**Instructions for the task:**
Word for word and without images, reproduce the listing that follows.

**Data for this task:**
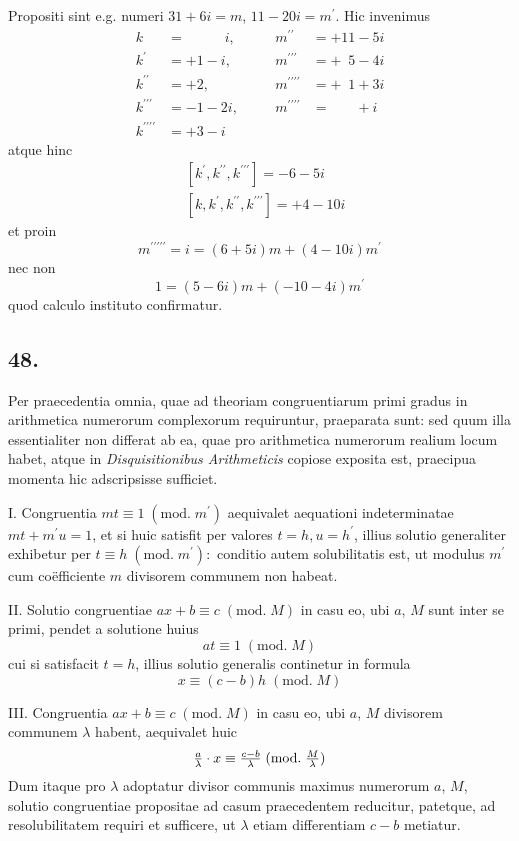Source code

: \documentclass[twoside,12pt, showframe]{memoir}
\renewcommand{\pmod}[1]{\;(\textrm{mod.}\;#1)}
\let\oldfrac\frac
\def\frac#1#2{\mathchoice{\tfrac{#1}{#2}}{\oldfrac{#1}{#2}}{\genfrac{}{}{}{2}{#1}{#2\mathstrut}}{\genfrac{}{}{}{3}{#1}{#2\mathstrut}}}
\begin{document}
Propositi sint e.g. numeri \(31+6 i=m\), \(11-20 i=m^{\prime}\). Hic invenimus
\[\begin{array}{clccl}
k&=\phantom{+1-\;} i,&\quad& m^{\prime \prime}&=+11-5 i \\
k^{\prime}&=+1-i, &\quad& m^{\prime \prime \prime}&=+\phantom{0}5-4 i \\
k^{\prime \prime}&=+2, &\quad& m^{\prime \prime \prime \prime}&=+\phantom{0}1+3 i \\
k^{\prime \prime \prime}&=-1-2 i, &\quad& m^{\prime \prime \prime \prime}&=\phantom{+00}+i \\
k^{\prime \prime \prime \prime}&=+3-i &\quad&&
\end{array}\]
atque hinc
\[\begin{aligned}
& {\left[k^{\prime}, k^{\prime \prime}, k^{\prime \prime \prime}\right]=-6-5 i} \\
& {\left[k, k^{\prime}, k^{\prime \prime}, k^{\prime \prime \prime}\right]=+4-10 i}
\end{aligned}\]
et proin
\[m^{\prime \prime \prime \prime \prime}=i=(6+5 i) m+(4-10 i) m^{\prime}\]
nec non
\[1=(5-6 i) m+(-10-4 i) m^{\prime}\]
quod calculo instituto confirmatur.

\subsection*{48.}
 
Per praecedentia omnia, quae ad theoriam congruentiarum primi gradus in arithmetica numerorum complexorum requiruntur, praeparata sunt: sed quum illa\clearpage\noindent%
essentialiter non differat ab ea, quae pro arithmetica numerorum realium locum habet, atque in \textit{Disquisitionibus Arithmeticis} copiose exposita est, praecipua momenta hic adscripsisse sufficiet.
 
I. Congruentia \(m t \equiv 1\pmod{m^{\prime}}\) aequivalet aequationi indeterminatae \(m t+m^{\prime} u=1\), et si huic satisfit per valores \(t=h, u=h^{\prime}\), illius solutio generaliter exhibetur per \(t \equiv h\pmod{m^{\prime}}:\) conditio autem solubilitatis est, ut modulus \(m^{\prime}\) cum coëfficiente \(m\) divisorem communem non habeat.
 
II. Solutio congruentiae \(a x+b \equiv c\pmod{M}\) in casu eo, ubi \(a\), \(M\) sunt inter se primi, pendet a solutione huius
\[a t \equiv 1\pmod{M}\]
cui si satisfacit \(t=h\), illius solutio generalis continetur in formula
\[x \equiv(c-b) h\pmod{M}\]
 
III. Congruentia \(a x+b \equiv c\pmod{M}\) in casu eo, ubi \(a\), \(M\) divisorem communem \(\lambda\) habent, aequivalet huic
\[\frac{a}{\lambda} \cdot x \equiv \frac{c-b}{\lambda}\pmod{\frac{M}{\lambda}}\]
Dum itaque pro \(\lambda\) adoptatur divisor communis maximus numerorum \(a\), \(M\), solutio congruentiae propositae ad casum praecedentem reducitur, patetque, ad resolubilitatem requiri et sufficere, ut \(\lambda\) etiam differentiam \(c-b\) metiatur.
\end{document}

**Solution:**
Source code

: \documentclass[twoside,12pt, showframe]{memoir}
\renewcommand{\pmod}[1]{\;(\textrm{mod.}\;#1)}
\let\oldfrac\frac
\def\frac#1#2{\mathchoice{\tfrac{#1}{#2}}{\oldfrac{#1}{#2}}{\genfrac{}{}{}{2}{#1}{#2\mathstrut}}{\genfrac{}{}{}{3}{#1}{#2\mathstrut}}}
\begin{document}
Propositi sint e.g. numeri \(31+6 i=m\), \(11-20 i=m^{\prime}\). Hic invenimus
\[\begin{array}{clccl}
k&=\phantom{+1-\;} i,&\quad& m^{\prime \prime}&=+11-5 i \\
k^{\prime}&=+1-i, &\quad& m^{\prime \prime \prime}&=+\phantom{0}5-4 i \\
k^{\prime \prime}&=+2, &\quad& m^{\prime \prime \prime \prime}&=+\phantom{0}1+3 i \\
k^{\prime \prime \prime}&=-1-2 i, &\quad& m^{\prime \prime \prime \prime}&=\phantom{+00}+i \\
k^{\prime \prime \prime \prime}&=+3-i &\quad&&
\end{array}\]
atque hinc
\[\begin{aligned}
& {\left[k^{\prime}, k^{\prime \prime}, k^{\prime \prime \prime}\right]=-6-5 i} \\
& {\left[k, k^{\prime}, k^{\prime \prime}, k^{\prime \prime \prime}\right]=+4-10 i}
\end{aligned}\]
et proin
\[m^{\prime \prime \prime \prime \prime}=i=(6+5 i) m+(4-10 i) m^{\prime}\]
nec non
\[1=(5-6 i) m+(-10-4 i) m^{\prime}\]
quod calculo instituto confirmatur.

\subsection*{48.}
 
Per praecedentia omnia, quae ad theoriam congruentiarum primi gradus in arithmetica numerorum complexorum requiruntur, praeparata sunt: sed quum illa\clearpage\noindent%
essentialiter non differat ab ea, quae pro arithmetica numerorum realium locum habet, atque in \textit{Disquisitionibus Arithmeticis} copiose exposita est, praecipua momenta hic adscripsisse sufficiet.
 
I. Congruentia \(m t \equiv 1\pmod{m^{\prime}}\) aequivalet aequationi indeterminatae \(m t+m^{\prime} u=1\), et si huic satisfit per valores \(t=h, u=h^{\prime}\), illius solutio generaliter exhibetur per \(t \equiv h\pmod{m^{\prime}}:\) conditio autem solubilitatis est, ut modulus \(m^{\prime}\) cum coëfficiente \(m\) divisorem communem non habeat.
 
II. Solutio congruentiae \(a x+b \equiv c\pmod{M}\) in casu eo, ubi \(a\), \(M\) sunt inter se primi, pendet a solutione huius
\[a t \equiv 1\pmod{M}\]
cui si satisfacit \(t=h\), illius solutio generalis continetur in formula
\[x \equiv(c-b) h\pmod{M}\]
 
III. Congruentia \(a x+b \equiv c\pmod{M}\) in casu eo, ubi \(a\), \(M\) divisorem communem \(\lambda\) habent, aequivalet huic
\[\frac{a}{\lambda} \cdot x \equiv \frac{c-b}{\lambda}\pmod{\frac{M}{\lambda}}\]
Dum itaque pro \(\lambda\) adoptatur divisor communis maximus numerorum \(a\), \(M\), solutio congruentiae propositae ad casum praecedentem reducitur, patetque, ad resolubilitatem requiri et sufficere, ut \(\lambda\) etiam differentiam \(c-b\) metiatur.
\end{document}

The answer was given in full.